# Problem to solve
Go over the records and copy every line with the string "testing".

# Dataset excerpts
+--

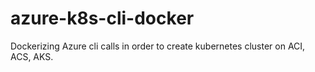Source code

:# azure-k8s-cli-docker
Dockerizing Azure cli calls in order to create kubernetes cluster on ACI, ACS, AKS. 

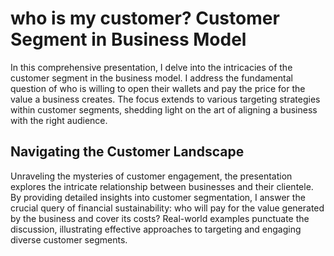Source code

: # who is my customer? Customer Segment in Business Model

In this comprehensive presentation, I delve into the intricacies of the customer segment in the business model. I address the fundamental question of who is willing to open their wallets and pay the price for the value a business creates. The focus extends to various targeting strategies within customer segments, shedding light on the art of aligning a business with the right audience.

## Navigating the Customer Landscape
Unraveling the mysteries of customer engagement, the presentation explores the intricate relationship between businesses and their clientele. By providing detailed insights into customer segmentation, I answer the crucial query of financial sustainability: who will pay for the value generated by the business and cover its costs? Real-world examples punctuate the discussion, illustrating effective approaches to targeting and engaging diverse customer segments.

+--

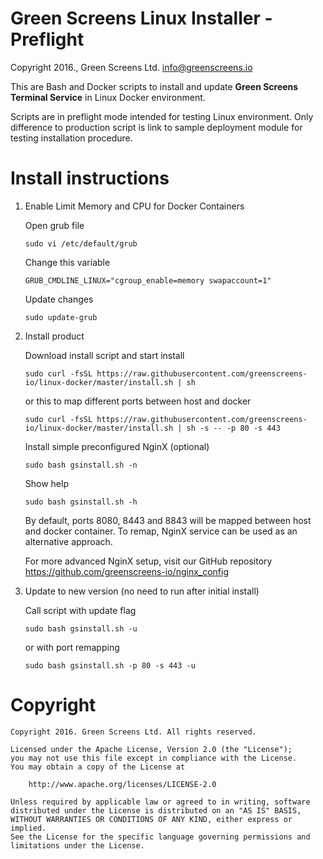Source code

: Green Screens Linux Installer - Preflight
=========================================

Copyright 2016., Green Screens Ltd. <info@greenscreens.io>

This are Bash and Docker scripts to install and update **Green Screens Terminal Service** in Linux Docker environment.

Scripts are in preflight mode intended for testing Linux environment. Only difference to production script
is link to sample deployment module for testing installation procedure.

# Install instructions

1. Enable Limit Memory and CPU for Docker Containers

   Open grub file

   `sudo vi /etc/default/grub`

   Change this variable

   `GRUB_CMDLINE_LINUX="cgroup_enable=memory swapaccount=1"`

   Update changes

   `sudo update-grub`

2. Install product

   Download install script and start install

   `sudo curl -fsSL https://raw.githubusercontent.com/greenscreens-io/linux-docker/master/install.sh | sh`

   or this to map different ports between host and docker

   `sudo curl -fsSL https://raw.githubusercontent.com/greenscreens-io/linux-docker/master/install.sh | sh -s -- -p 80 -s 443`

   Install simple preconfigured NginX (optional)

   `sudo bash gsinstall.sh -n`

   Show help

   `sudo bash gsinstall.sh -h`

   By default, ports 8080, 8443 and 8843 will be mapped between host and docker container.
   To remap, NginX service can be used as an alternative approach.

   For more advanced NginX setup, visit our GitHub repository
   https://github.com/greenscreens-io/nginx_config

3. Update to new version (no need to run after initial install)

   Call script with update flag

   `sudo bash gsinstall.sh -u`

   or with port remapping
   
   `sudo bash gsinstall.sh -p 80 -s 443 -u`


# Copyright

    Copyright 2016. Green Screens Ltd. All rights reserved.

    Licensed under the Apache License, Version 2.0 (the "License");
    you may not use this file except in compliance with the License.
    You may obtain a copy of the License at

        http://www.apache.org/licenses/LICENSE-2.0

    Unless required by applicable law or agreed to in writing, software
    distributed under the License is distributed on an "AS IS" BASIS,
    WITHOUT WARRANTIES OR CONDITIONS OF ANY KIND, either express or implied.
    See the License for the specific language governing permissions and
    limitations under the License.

+--

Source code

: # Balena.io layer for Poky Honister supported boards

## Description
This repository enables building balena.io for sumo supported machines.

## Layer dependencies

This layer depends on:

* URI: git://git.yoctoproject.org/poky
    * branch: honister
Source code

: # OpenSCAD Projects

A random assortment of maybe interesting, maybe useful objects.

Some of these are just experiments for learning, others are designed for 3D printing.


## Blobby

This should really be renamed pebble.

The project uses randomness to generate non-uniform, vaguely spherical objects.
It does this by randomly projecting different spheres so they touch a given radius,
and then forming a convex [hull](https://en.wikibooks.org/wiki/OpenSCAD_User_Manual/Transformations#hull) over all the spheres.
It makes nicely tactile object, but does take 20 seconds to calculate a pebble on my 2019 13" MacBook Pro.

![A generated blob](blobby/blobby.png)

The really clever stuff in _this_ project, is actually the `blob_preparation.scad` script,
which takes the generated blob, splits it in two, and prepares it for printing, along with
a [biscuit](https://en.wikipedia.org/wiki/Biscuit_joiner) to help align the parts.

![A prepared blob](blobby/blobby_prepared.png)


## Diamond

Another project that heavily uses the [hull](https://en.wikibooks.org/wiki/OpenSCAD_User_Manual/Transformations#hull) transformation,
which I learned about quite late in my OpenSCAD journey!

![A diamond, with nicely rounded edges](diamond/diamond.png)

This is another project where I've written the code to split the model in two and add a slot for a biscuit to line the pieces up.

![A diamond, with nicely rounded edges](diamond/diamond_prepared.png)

+--

# Answer to the exercise
Scripts are in preflight mode intended for testing Linux environment. Only difference to production script
is link to sample deployment module for testing installation procedure.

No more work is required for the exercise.